- Exercise:
After locating the line that contains "momentum shells are", restate it and each later line word for word through the end of the records.

- Input for this task:
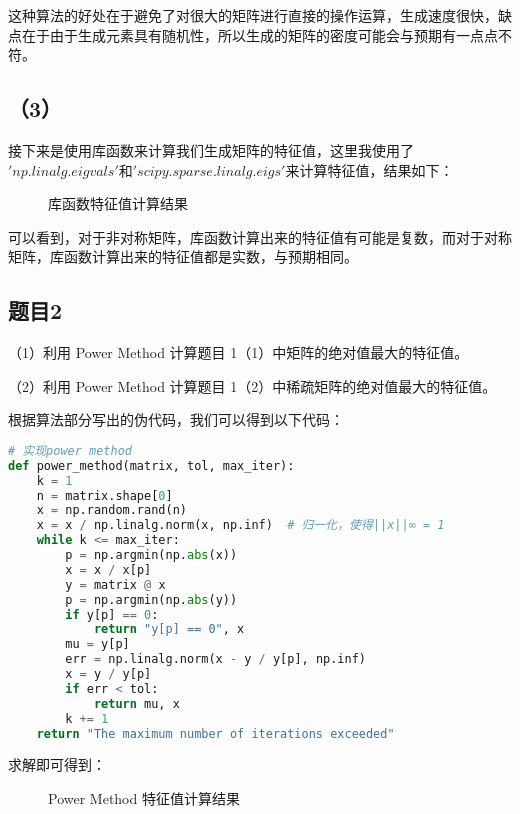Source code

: \documentclass{source/Report}
\begin{document}
这种算法的好处在于避免了对很大的矩阵进行直接的操作运算，生成速度很快，缺点在于由于生成元素具有随机性，所以生成的矩阵的密度可能会与预期有一点点不符。

\subsection*{（3）}
接下来是使用库函数来计算我们生成矩阵的特征值，这里我使用了$'np.linalg.eigvals'$和$'scipy.sparse.linalg.eigs'$来计算特征值，结果如下：

\begin{figure}[htbp]
  \centering
  \label{fig:subfig}
  \caption{库函数特征值计算结果}
\end{figure}

可以看到，对于非对称矩阵，库函数计算出来的特征值有可能是复数，而对于对称矩阵，库函数计算出来的特征值都是实数，与预期相同。

\subsection{题目2}
（1）利用 Power Method 计算题目 1（1）中矩阵的绝对值最大的特征值。

（2）利用 Power Method 计算题目 1（2）中稀疏矩阵的绝对值最大的特征值。\\ \par

根据算法部分写出的伪代码，我们可以得到以下代码：

\begin{lstlisting}[language = Python, title = {Power Method 代码}]
# 实现power method
def power_method(matrix, tol, max_iter):
    k = 1
    n = matrix.shape[0]
    x = np.random.rand(n)
    x = x / np.linalg.norm(x, np.inf)  # 归一化，使得||x||∞ = 1
    while k <= max_iter:
        p = np.argmin(np.abs(x))
        x = x / x[p]
        y = matrix @ x
        p = np.argmin(np.abs(y))
        if y[p] == 0:
            return "y[p] == 0", x
        mu = y[p]
        err = np.linalg.norm(x - y / y[p], np.inf)
        x = y / y[p]
        if err < tol:
            return mu, x
        k += 1
    return "The maximum number of iterations exceeded"
\end{lstlisting}

求解即可得到：

\begin{figure}[htbp]
  \centering
  \label{fig:subfig}
  \caption{Power Method 特征值计算结果}
\end{figure}
\end{document}
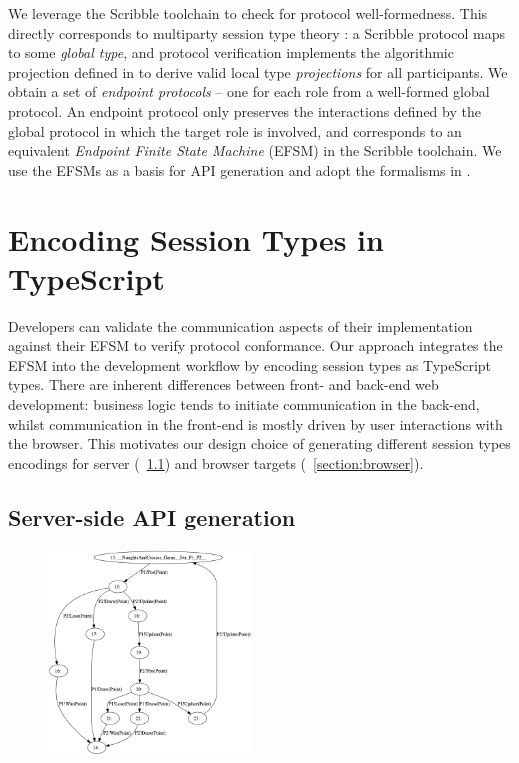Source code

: \documentclass[submission,copyright,creativecommons]{eptcs}
\newcommand{\sectionref}[1]{\textsection~\ref{#1}}
\begin{document}
We leverage the Scribble toolchain to check for protocol
well-formedness.
This directly corresponds to multiparty session
type theory \cite{MPST}: 
a Scribble protocol maps to some \textit{global type}, and protocol verification implements the algorithmic projection
defined in \cite{MPST} to derive valid local type \textit{projections} for all participants.  We obtain a set of \textit{endpoint protocols}
-- one for each role from a well-formed global protocol. An endpoint protocol only preserves the interactions defined by the global protocol in which the target role is involved, and corresponds to an equivalent \textit{Endpoint Finite State Machine} (EFSM) in the Scribble toolchain. We use the EFSMs as a basis for API generation and adopt the formalisms in \cite{Hybrid2016}.


\section{Encoding Session Types in TypeScript}

Developers can validate the communication aspects of their
implementation against their EFSM to verify protocol conformance. Our
approach integrates the EFSM into the development workflow by encoding
session types as TypeScript types.
There are inherent differences between front- and back-end web development: business logic tends to initiate communication in the back-end, whilst communication in the front-end is mostly driven by user interactions with the browser. This motivates our design choice of generating different session types encodings for server (\sectionref{section:server}) and browser targets (\sectionref{section:browser}).

\subsection{Server-side API generation}
\label{section:server}

\begin{figure}
  \begin{center}
    \includegraphics[width=0.48\textwidth]{figures/efsm_svr.png}
  \end{center}

  \label{fig:efsmsvr}
\end{figure}
\end{document}
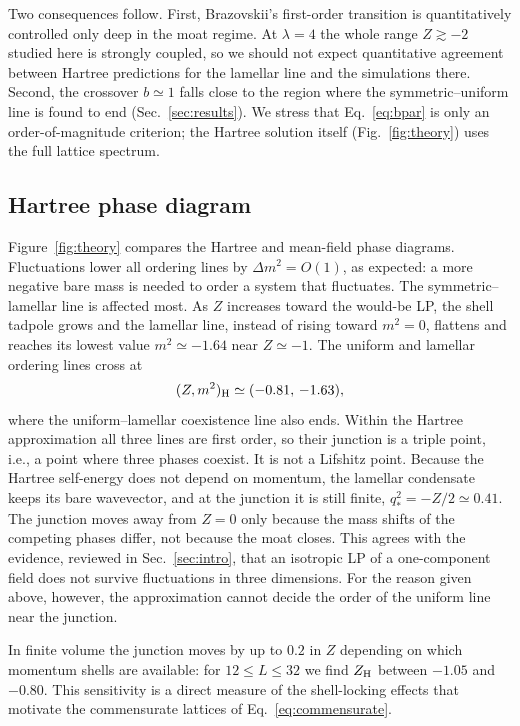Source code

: \documentclass[aps,prd,twocolumn,superscriptaddress,nofootinbib,10pt]{revtex4-2}
\newcommand{\qs}{q_*}
\begin{document}
Two consequences follow.  First, Brazovskii's first-order transition is
quantitatively controlled only deep in the moat regime.  At $\lambda=4$ the
whole range $Z\gtrsim-2$ studied here is strongly coupled, so we should not
expect quantitative agreement between Hartree predictions for the lamellar
line and the simulations there.  Second, the crossover $b\simeq1$ falls close
to the region where the symmetric--uniform line is found to end
(Sec.~\ref{sec:results}).  We stress that Eq.~\eqref{eq:bpar} is only an
order-of-magnitude criterion; the Hartree solution itself
(Fig.~\ref{fig:theory}) uses the full lattice spectrum.

\subsection{Hartree phase diagram}

Figure~\ref{fig:theory} compares the Hartree and mean-field phase diagrams.
Fluctuations lower all ordering lines by $\Delta m^2=O(1)$, as expected: a
more negative bare mass is needed to order a system that fluctuates.  The
symmetric--lamellar line is affected most.  As $Z$ increases toward the
would-be LP, the shell tadpole grows and the lamellar line, instead of rising
toward $m^2=0$, flattens and reaches its lowest value $m^2\simeq-1.64$ near
$Z\simeq-1$.  The uniform and lamellar ordering lines cross at
\begin{equation}
 (Z,m^2)_{\rm H}\simeq(-0.81,\,-1.63),
 \label{eq:hartree-meet}
\end{equation}
where the uniform--lamellar coexistence line also ends.  Within the Hartree
approximation all three lines are first order, so their junction is a triple
point, i.e., a point where three phases coexist.  It is not a Lifshitz point.
Because the Hartree self-energy does not depend on momentum, the lamellar
condensate keeps its bare wavevector, and at the junction it is still finite,
$\qs^2=-Z/2\simeq0.41$.  The junction moves away from $Z=0$ only because the
mass shifts of the competing phases differ, not because the moat closes.  This
agrees with the evidence, reviewed in Sec.~\ref{sec:intro}, that an isotropic
LP of a one-component field does not survive fluctuations in three
dimensions.  For the reason given above,
however, the approximation cannot decide the order of the uniform line near
the junction.

In finite volume the junction moves by up to $0.2$ in $Z$ depending on which
momentum shells are available: for $12\le L\le32$ we find $Z_{\rm H}$ between
$-1.05$ and $-0.80$.  This sensitivity is a direct measure of the
shell-locking effects that motivate the commensurate lattices of
Eq.~\eqref{eq:commensurate}.
\end{document}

- Output for this exercise:
momentum shells are available: for $12\le L\le32$ we find $Z_{\rm H}$ between
$-1.05$ and $-0.80$.  This sensitivity is a direct measure of the
shell-locking effects that motivate the commensurate lattices of
Eq.~\eqref{eq:commensurate}.
\end{document}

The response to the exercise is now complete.